__Exercise objective__
Would you return the data below exactly as it stands, with every picture left out?
◇ ◇ ◇ ◇ ◇
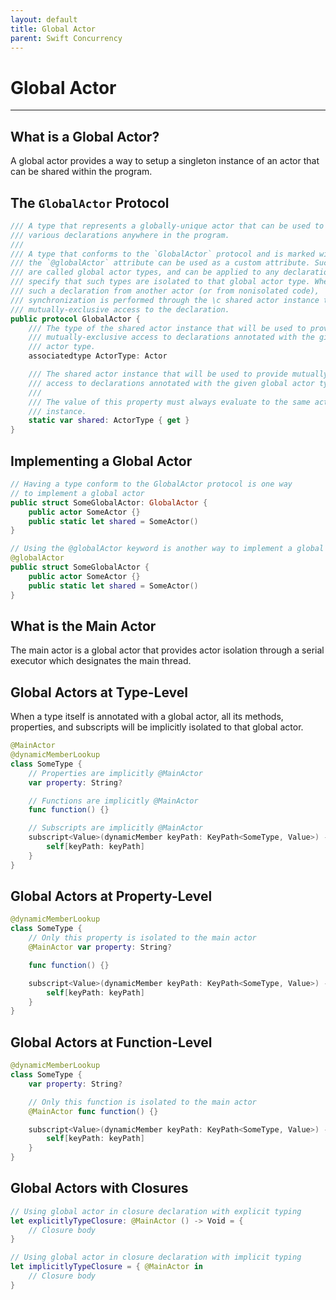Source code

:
 ```yaml
---
layout: default
title: Global Actor
parent: Swift Concurrency
---
```


# Global Actor
---

## What is a Global Actor?

A global actor provides a way to setup a singleton instance of an actor that can be shared within the program.

## The `GlobalActor` Protocol

```Swift
/// A type that represents a globally-unique actor that can be used to isolate
/// various declarations anywhere in the program.
///
/// A type that conforms to the `GlobalActor` protocol and is marked with the
/// the `@globalActor` attribute can be used as a custom attribute. Such types
/// are called global actor types, and can be applied to any declaration to
/// specify that such types are isolated to that global actor type. When using
/// such a declaration from another actor (or from nonisolated code),
/// synchronization is performed through the \c shared actor instance to ensure
/// mutually-exclusive access to the declaration.
public protocol GlobalActor {
    /// The type of the shared actor instance that will be used to provide
    /// mutually-exclusive access to declarations annotated with the given global
    /// actor type.
    associatedtype ActorType: Actor

    /// The shared actor instance that will be used to provide mutually-exclusive
    /// access to declarations annotated with the given global actor type.
    ///
    /// The value of this property must always evaluate to the same actor
    /// instance.
    static var shared: ActorType { get }
}
```

## Implementing a Global Actor

```Swift
// Having a type conform to the GlobalActor protocol is one way
// to implement a global actor
public struct SomeGlobalActor: GlobalActor {
    public actor SomeActor {}
    public static let shared = SomeActor()
}

// Using the @globalActor keyword is another way to implement a global actor
@globalActor
public struct SomeGlobalActor {
    public actor SomeActor {}
    public static let shared = SomeActor()
}
```

## What is the Main Actor

The main actor is a global actor that provides actor isolation through a serial executor which designates the main thread.

## Global Actors at Type-Level

When a type itself is annotated with a global actor, all its methods, properties, and subscripts will be implicitly isolated to that global actor.

```Swift
@MainActor
@dynamicMemberLookup
class SomeType {
    // Properties are implicitly @MainActor
    var property: String?

    // Functions are implicitly @MainActor
    func function() {}

    // Subscripts are implicitly @MainActor
    subscript<Value>(dynamicMember keyPath: KeyPath<SomeType, Value>) -> Value {
        self[keyPath: keyPath]
    }
}
```

## Global Actors at Property-Level

```Swift
@dynamicMemberLookup
class SomeType {
    // Only this property is isolated to the main actor
    @MainActor var property: String?

    func function() {}

    subscript<Value>(dynamicMember keyPath: KeyPath<SomeType, Value>) -> Value {
        self[keyPath: keyPath]
    }
}
```

## Global Actors at Function-Level

```Swift
@dynamicMemberLookup
class SomeType {
    var property: String?

    // Only this function is isolated to the main actor
    @MainActor func function() {}

    subscript<Value>(dynamicMember keyPath: KeyPath<SomeType, Value>) -> Value {
        self[keyPath: keyPath]
    }
}
```

## Global Actors with Closures

```Swift
// Using global actor in closure declaration with explicit typing
let explicitlyTypeClosure: @MainActor () -> Void = {
    // Closure body
}

// Using global actor in closure declaration with implicit typing
let implicitlyTypeClosure = { @MainActor in
    // Closure body
}
```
◇ ◇ ◇ ◇ ◇
__Exercise result__
Source code

:
 ```yaml
---
layout: default
title: Global Actor
parent: Swift Concurrency
---
```


# Global Actor
---

## What is a Global Actor?

A global actor provides a way to setup a singleton instance of an actor that can be shared within the program.

## The `GlobalActor` Protocol

```Swift
/// A type that represents a globally-unique actor that can be used to isolate
/// various declarations anywhere in the program.
///
/// A type that conforms to the `GlobalActor` protocol and is marked with the
/// the `@globalActor` attribute can be used as a custom attribute. Such types
/// are called global actor types, and can be applied to any declaration to
/// specify that such types are isolated to that global actor type. When using
/// such a declaration from another actor (or from nonisolated code),
/// synchronization is performed through the \c shared actor instance to ensure
/// mutually-exclusive access to the declaration.
public protocol GlobalActor {
    /// The type of the shared actor instance that will be used to provide
    /// mutually-exclusive access to declarations annotated with the given global
    /// actor type.
    associatedtype ActorType: Actor

    /// The shared actor instance that will be used to provide mutually-exclusive
    /// access to declarations annotated with the given global actor type.
    ///
    /// The value of this property must always evaluate to the same actor
    /// instance.
    static var shared: ActorType { get }
}
```

## Implementing a Global Actor

```Swift
// Having a type conform to the GlobalActor protocol is one way
// to implement a global actor
public struct SomeGlobalActor: GlobalActor {
    public actor SomeActor {}
    public static let shared = SomeActor()
}

// Using the @globalActor keyword is another way to implement a global actor
@globalActor
public struct SomeGlobalActor {
    public actor SomeActor {}
    public static let shared = SomeActor()
}
```

## What is the Main Actor

The main actor is a global actor that provides actor isolation through a serial executor which designates the main thread.

## Global Actors at Type-Level

When a type itself is annotated with a global actor, all its methods, properties, and subscripts will be implicitly isolated to that global actor.

```Swift
@MainActor
@dynamicMemberLookup
class SomeType {
    // Properties are implicitly @MainActor
    var property: String?

    // Functions are implicitly @MainActor
    func function() {}

    // Subscripts are implicitly @MainActor
    subscript<Value>(dynamicMember keyPath: KeyPath<SomeType, Value>) -> Value {
        self[keyPath: keyPath]
    }
}
```

## Global Actors at Property-Level

```Swift
@dynamicMemberLookup
class SomeType {
    // Only this property is isolated to the main actor
    @MainActor var property: String?

    func function() {}

    subscript<Value>(dynamicMember keyPath: KeyPath<SomeType, Value>) -> Value {
        self[keyPath: keyPath]
    }
}
```

## Global Actors at Function-Level

```Swift
@dynamicMemberLookup
class SomeType {
    var property: String?

    // Only this function is isolated to the main actor
    @MainActor func function() {}

    subscript<Value>(dynamicMember keyPath: KeyPath<SomeType, Value>) -> Value {
        self[keyPath: keyPath]
    }
}
```

## Global Actors with Closures

```Swift
// Using global actor in closure declaration with explicit typing
let explicitlyTypeClosure: @MainActor () -> Void = {
    // Closure body
}

// Using global actor in closure declaration with implicit typing
let implicitlyTypeClosure = { @MainActor in
    // Closure body
}
```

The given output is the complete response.